Yes, I acknowledged for the umpteenth time in the last week, I saw the pictures of Ian Bowles holding two very cute bear cubs during a recent visit to Conway.

“When I saw it, I thought of you instantly,” my friend and former colleague said, with the same tone of amusement I’d heard from a dozen people before him. This particular fellow had sent me a link to a story in one of the Boston papers, followed up with a phone call in which he seemed to mock me more that he did the state’s energy and environment czar.

I wasn’t sure exactly why so many of my friends and family members who live in the eastern part of the state felt the need to complete the loop, to make sure I didn’t miss the colossal news coming out of the state Executive Office of Energy and Environmental Affairs. Sure, I like bears. I’ve followed the state’s long, successful effort to revive the black bear population in the state. And I’m interested in Ian Bowles, the man Gov. Deval Patrick appointed to head the EOEEA, a department that, for the first time in state history, combines energy and the environment.

But did my friends and kinfolk really think it possible that a bigwig state official could come out here for an annual photo op with bear cubs without its being saturated by the local media?

Besides, I thought I’d said everything there was to say about politicians and bears last year. Almost exactly 12 months before Bowles traded in coat and tie for a spanking new ranger-green winter coat and came to cuddle a couple of cubs, his boss came to Whately for the same purpose. The governor, wearing a new winter coat and a green billed cap, held three bear cubs as state biologists gave the mother bear a medical checkup.

It was clear from the flood of phone calls and emails I received last year that Deval Patrick’s bear photo op was effective in bringing the governor some publicity—though not necessarily good publicity. Most people I spoke to about it thought the bears looked adorable while the governor looked ridiculous and not a little desperate for a diversion from bigger political problems. A few people noted, with mild irritation, that Patrick was horning in on recognition that should have gone to Jim Cardoza, the state wildlife biologist who championed the bear comeback for decades. (Cardoza retired last year.)

The reaction to this year’s photo op was harder to understand. For one thing, the vast majority of communications I received about Bowles’ bear mugging came from people who made a big deal about Patrick’s visit last year. For them, the idea of these notably urbane politicos venturing to the remote Pioneer Valley to pose with bear cubs seemed to epitomize the fecklessness and fakery of the Patrick administration, while underscoring the common view of the Valley as hopelessly bucolic.

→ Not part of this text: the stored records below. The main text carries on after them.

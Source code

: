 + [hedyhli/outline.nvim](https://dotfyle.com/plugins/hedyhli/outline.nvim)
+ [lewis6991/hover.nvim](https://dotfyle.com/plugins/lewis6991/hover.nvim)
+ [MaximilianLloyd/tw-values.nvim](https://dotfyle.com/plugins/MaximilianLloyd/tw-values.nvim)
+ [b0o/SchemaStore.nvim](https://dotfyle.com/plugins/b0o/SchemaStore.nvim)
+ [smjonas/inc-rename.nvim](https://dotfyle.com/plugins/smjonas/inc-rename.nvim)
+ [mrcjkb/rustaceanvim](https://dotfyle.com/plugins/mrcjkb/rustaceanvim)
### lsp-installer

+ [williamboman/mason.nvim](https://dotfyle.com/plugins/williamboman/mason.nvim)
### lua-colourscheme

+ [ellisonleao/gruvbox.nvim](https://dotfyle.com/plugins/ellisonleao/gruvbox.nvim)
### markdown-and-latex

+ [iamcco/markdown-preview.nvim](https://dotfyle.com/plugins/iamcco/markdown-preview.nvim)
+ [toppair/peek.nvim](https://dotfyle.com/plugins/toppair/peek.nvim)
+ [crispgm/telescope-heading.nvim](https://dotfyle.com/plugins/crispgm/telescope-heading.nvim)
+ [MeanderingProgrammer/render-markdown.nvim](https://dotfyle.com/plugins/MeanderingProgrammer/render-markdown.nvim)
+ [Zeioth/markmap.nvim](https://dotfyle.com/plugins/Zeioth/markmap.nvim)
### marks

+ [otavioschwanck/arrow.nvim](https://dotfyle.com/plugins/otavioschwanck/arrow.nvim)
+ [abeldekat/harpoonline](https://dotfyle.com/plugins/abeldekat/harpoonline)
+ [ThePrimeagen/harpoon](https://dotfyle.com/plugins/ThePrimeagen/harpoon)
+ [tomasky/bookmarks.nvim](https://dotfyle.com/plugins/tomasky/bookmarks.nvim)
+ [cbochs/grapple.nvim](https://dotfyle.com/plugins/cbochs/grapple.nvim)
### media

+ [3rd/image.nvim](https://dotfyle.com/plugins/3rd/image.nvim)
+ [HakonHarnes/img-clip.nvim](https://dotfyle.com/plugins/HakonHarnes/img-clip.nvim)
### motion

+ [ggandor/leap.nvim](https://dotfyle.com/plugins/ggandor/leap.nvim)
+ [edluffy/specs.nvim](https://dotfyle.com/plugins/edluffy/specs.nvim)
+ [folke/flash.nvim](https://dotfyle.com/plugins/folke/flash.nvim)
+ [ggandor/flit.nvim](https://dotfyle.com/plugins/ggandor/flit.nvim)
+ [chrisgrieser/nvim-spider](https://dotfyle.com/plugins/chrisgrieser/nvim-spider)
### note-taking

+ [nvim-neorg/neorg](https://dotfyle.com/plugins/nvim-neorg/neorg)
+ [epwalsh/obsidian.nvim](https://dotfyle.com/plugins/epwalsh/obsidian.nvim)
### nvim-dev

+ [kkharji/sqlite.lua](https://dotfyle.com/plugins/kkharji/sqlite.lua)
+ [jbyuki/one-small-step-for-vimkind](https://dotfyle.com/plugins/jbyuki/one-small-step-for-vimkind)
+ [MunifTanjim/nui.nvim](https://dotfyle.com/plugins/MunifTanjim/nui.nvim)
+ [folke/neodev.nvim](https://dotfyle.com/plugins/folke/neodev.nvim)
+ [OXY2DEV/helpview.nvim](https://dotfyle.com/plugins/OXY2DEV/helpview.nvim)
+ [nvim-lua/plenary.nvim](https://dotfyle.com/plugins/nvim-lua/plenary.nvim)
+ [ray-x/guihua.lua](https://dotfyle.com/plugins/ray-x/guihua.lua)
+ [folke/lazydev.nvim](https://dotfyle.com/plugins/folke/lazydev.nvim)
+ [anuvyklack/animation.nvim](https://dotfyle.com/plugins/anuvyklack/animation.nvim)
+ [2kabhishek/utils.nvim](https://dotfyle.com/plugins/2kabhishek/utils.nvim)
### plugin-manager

At first, I thought my pals were including me in a joke aimed at the governor and his cabinet secretary. Now, after a weekend spent admitting to the same folks that, yes, I saw Patrick’s performance at the annual St. Patrick’s Day Breakfast in South Boston, I’m fairly sure I’m the intended target of scorn. What apparently connects me to these painful political moments—moments that show the governor and his team disconnected from any of the serious matters of state that should now occupy them—is my support, real or imagined, for Deval Patrick.

Though I can forgive most of my tormentors for not having a more nuanced view of my opinion of Patrick and his administration—they live outside the Advocate’s area of circulation and haven’t read most of my criticisms—that hardly eases my pain. Truth is, embarrassing as it was to see Patrick trying to tweak his main gubernatorial rival, Republican Charles Baker, for not showing up to the annual fete—Baker was the smart one, governor—I see little choice ahead but to hold my nose and vote again for Deval.

It would be nice to be able to support a politician who wasn’t simply the lesser of two evils, someone with strong principles and enough practical sense to avoid looking like a pandering fool.

Sadly, we won’t have that option this November.